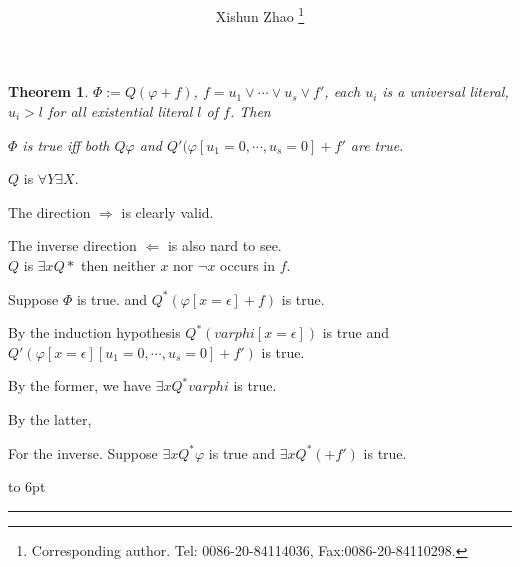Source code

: \documentclass[12pt]{article}
\newtheorem{theorem}{Theorem}
\newenvironment{proof}{\parindent=0pt{\bf Proof: }}{
   \hspace*{\fill}\hbox to 6pt{\leaders\hrule width 6pt height 6pt\hfill}\par}
\begin{document}

\title{
}

\author{
Xishun Zhao \footnote{Corresponding author. Tel: 0086-20-84114036,
Fax:0086-20-84110298.}
}


\maketitle

\begin{abstract}

\end{abstract}

\begin{theorem}
$\Phi:=Q(\varphi+f)$, $f=u_1\vee \cdots\vee u_s\vee f'$, 
each $u_i$ is a universal literal, $u_i>l$ for all existential literal $l$ of $f$.  Then 

$\Phi$ is true iff both $Q\varphi$ and $Q'(\varphi[u_1=0,\cdots,u_s=0]+f'$ are true. 
\end{theorem}

\begin{proof}

$Q$ is $\forall Y\exists X$. 

The direction $\Longrightarrow$ is clearly valid. 



The inverse direction $\Longleftarrow$ is also nard to see.\\

$Q$ is $\exists xQ*$ then neither $x$ nor $\neg x$ occurs in $f$. 

Suppose $\Phi$ is true. and $Q^*(\varphi[x=\epsilon]+f)$ is true. 

By the  induction hypothesis $Q^*(varphi[x=\epsilon])$ is true and $Q'(\varphi[x=\epsilon][u_1=0,\cdots, u_s=0]+f')$ is true. 

By the former, we have $\exists xQ^*varphi$ is true. 

By the latter, 


For the inverse. Suppose $\exists xQ^*\varphi$ is true and $\exists xQ^*( +f')$ is true. 







\end{proof}
\end{document}
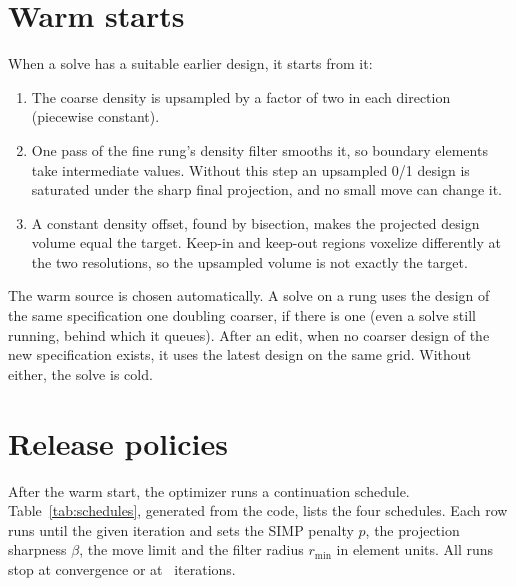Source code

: \section{Warm starts}\label{sec:warm}
When a solve has a suitable earlier design, it starts from it:
\begin{enumerate}
  \item The coarse density is upsampled by a factor of two in each direction (piecewise constant).
  \item One pass of the fine rung's density filter smooths it, so boundary elements take intermediate values. Without
  this step an upsampled 0/1 design is saturated under the sharp final projection, and no small move can change it.
  \item A constant density offset, found by bisection, makes the projected design volume equal the target. Keep-in and
  keep-out regions voxelize differently at the two resolutions, so the upsampled volume is not exactly the target.
\end{enumerate}

The warm source is chosen automatically. A solve on a rung uses the design of the same specification one doubling
coarser, if there is one (even a solve still running, behind which it queues). After an edit, when no coarser design of
the new specification exists, it uses the latest design on the same grid. Without either, the solve is cold.

\section{Release policies}\label{sec:policies}
After the warm start, the optimizer runs a continuation schedule. Table~\ref{tab:schedules}, generated from the code,
lists the four schedules. Each row runs until the given iteration and sets the SIMP penalty $p$, the projection
sharpness $\beta$, the move limit and the filter radius $r_\mathrm{min}$ in element units. All runs stop at
convergence or at \MaxOuter\ iterations.

\begin{table}[htb]
\caption{Continuation schedules (from  and ).}\label{tab:schedules}

\end{table}

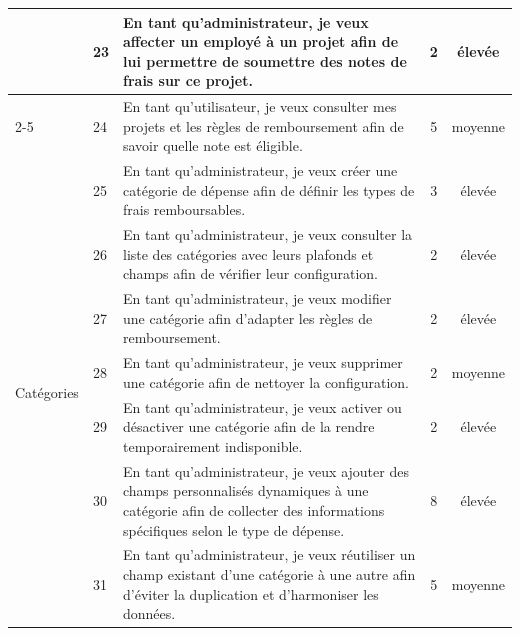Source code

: \documentclass[12pt,a4paper]{report}
\begin{document}
\begin{longtable}{|p{2cm}|p{1cm}|p{8.3cm}|c|c|}
& 23 & En tant qu'administrateur, je veux affecter un employé à un projet afin de lui permettre de soumettre des notes de frais sur ce projet. & 2 & élevée \\

\cline{2-5}

& 24 & En tant qu'utilisateur, je veux consulter mes projets et les règles de remboursement afin de savoir quelle note est éligible. & 5 & moyenne \\

\hline



\multirow{7}{*}{Catégories} & 25 & En tant qu'administrateur, je veux créer une catégorie de dépense afin de définir les types de frais remboursables. & 3 & élevée \\

\cline{2-5}

& 26 & En tant qu'administrateur, je veux consulter la liste des catégories avec leurs plafonds et champs afin de vérifier leur configuration. & 2 & élevée \\

\cline{2-5}

& 27 & En tant qu'administrateur, je veux modifier une catégorie afin d’adapter les règles de remboursement. & 2 & élevée \\

\cline{2-5}

& 28 & En tant qu'administrateur, je veux supprimer une catégorie afin de nettoyer la configuration. & 2 & moyenne \\

\cline{2-5}

& 29 & En tant qu'administrateur, je veux activer ou désactiver une catégorie afin de la rendre temporairement indisponible. & 2 & élevée \\

\cline{2-5}

& 30 & En tant qu'administrateur, je veux ajouter des champs personnalisés dynamiques à une catégorie afin de collecter des informations spécifiques selon le type de dépense. & 8 & élevée \\

\cline{2-5}

& 31 & En tant qu'administrateur, je veux réutiliser un champ existant d'une catégorie à une autre afin d'éviter la duplication et d'harmoniser les données. & 5 & moyenne \\

\hline




\end{longtable}
\end{document}

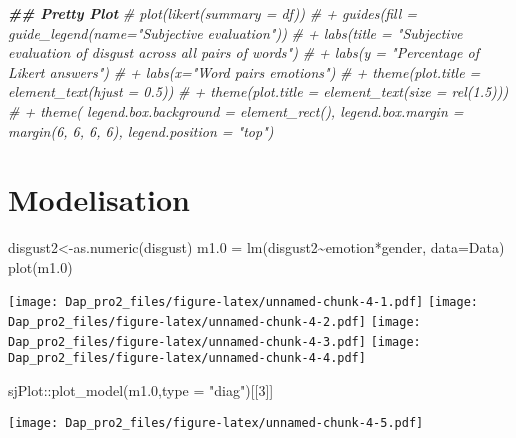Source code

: \documentclass[
]{article}
\newenvironment{Shaded}{\begin{snugshade}}{\end{snugshade}}
\newcommand{\AttributeTok}[1]{\textcolor[rgb]{0.77,0.63,0.00}{#1}}
\newcommand{\CommentTok}[1]{\textcolor[rgb]{0.56,0.35,0.01}{\textit{#1}}}
\newcommand{\DecValTok}[1]{\textcolor[rgb]{0.00,0.00,0.81}{#1}}
\newcommand{\DocumentationTok}[1]{\textcolor[rgb]{0.56,0.35,0.01}{\textbf{\textit{#1}}}}
\newcommand{\FloatTok}[1]{\textcolor[rgb]{0.00,0.00,0.81}{#1}}
\newcommand{\FunctionTok}[1]{\textcolor[rgb]{0.00,0.00,0.00}{#1}}
\newcommand{\NormalTok}[1]{#1}
\newcommand{\OtherTok}[1]{\textcolor[rgb]{0.56,0.35,0.01}{#1}}
\newcommand{\SpecialCharTok}[1]{\textcolor[rgb]{0.00,0.00,0.00}{#1}}
\newcommand{\StringTok}[1]{\textcolor[rgb]{0.31,0.60,0.02}{#1}}
\begin{document}
\begin{Shaded}
\begin{Highlighting}[]
\DocumentationTok{\#\# Pretty Plot}
\CommentTok{\# plot(likert(summary = df))}
\CommentTok{\# + guides(fill = guide\_legend(name="Subjective evaluation"))}
\CommentTok{\# + labs(title = "Subjective evaluation of disgust across all pairs of words")}
\CommentTok{\# + labs(y = "Percentage of Likert answers")}
\CommentTok{\# + labs(x="Word pairs\textquotesingle{} emotions")}
\CommentTok{\# + theme(plot.title = element\_text(hjust = 0.5))}
\CommentTok{\# + theme(plot.title = element\_text(size = rel(1.5)))}
\CommentTok{\# + theme( legend.box.background = element\_rect(), legend.box.margin = margin(6, 6, 6, 6), legend.position = "top")}
\end{Highlighting}
\end{Shaded}

\hypertarget{modelisation}{%
\section{Modelisation}\label{modelisation}}

\begin{Shaded}
\begin{Highlighting}[]
\NormalTok{disgust2}\OtherTok{\textless{}{-}}\FunctionTok{as.numeric}\NormalTok{(disgust)}
\NormalTok{m1}\FloatTok{.0} \OtherTok{=} \FunctionTok{lm}\NormalTok{(disgust2}\SpecialCharTok{\textasciitilde{}}\NormalTok{emotion}\SpecialCharTok{*}\NormalTok{gender, }\AttributeTok{data=}\NormalTok{Data)}
\FunctionTok{plot}\NormalTok{(m1}\FloatTok{.0}\NormalTok{)}
\end{Highlighting}
\end{Shaded}

\texttt{[image: Dap\_pro2\_files/figure-latex/unnamed-chunk-4-1.pdf]}
\texttt{[image: Dap\_pro2\_files/figure-latex/unnamed-chunk-4-2.pdf]}
\texttt{[image: Dap\_pro2\_files/figure-latex/unnamed-chunk-4-3.pdf]}
\texttt{[image: Dap\_pro2\_files/figure-latex/unnamed-chunk-4-4.pdf]}

\begin{Shaded}
\begin{Highlighting}[]
\NormalTok{sjPlot}\SpecialCharTok{::}\FunctionTok{plot\_model}\NormalTok{(m1}\FloatTok{.0}\NormalTok{,}\AttributeTok{type =} \StringTok{"diag"}\NormalTok{)[[}\DecValTok{3}\NormalTok{]]}
\end{Highlighting}
\end{Shaded}

\texttt{[image: Dap\_pro2\_files/figure-latex/unnamed-chunk-4-5.pdf]}
\end{document}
────────────────
PROBLEM TO WORK ON — Go through the material and copy each line in which the word "newenvironment" occurs.

WORKED SOLUTION —
\newenvironment{proof}{\parindent=0pt{\bf Proof: }}{
\newenvironment{Shaded}{\begin{snugshade}}{\end{snugshade}}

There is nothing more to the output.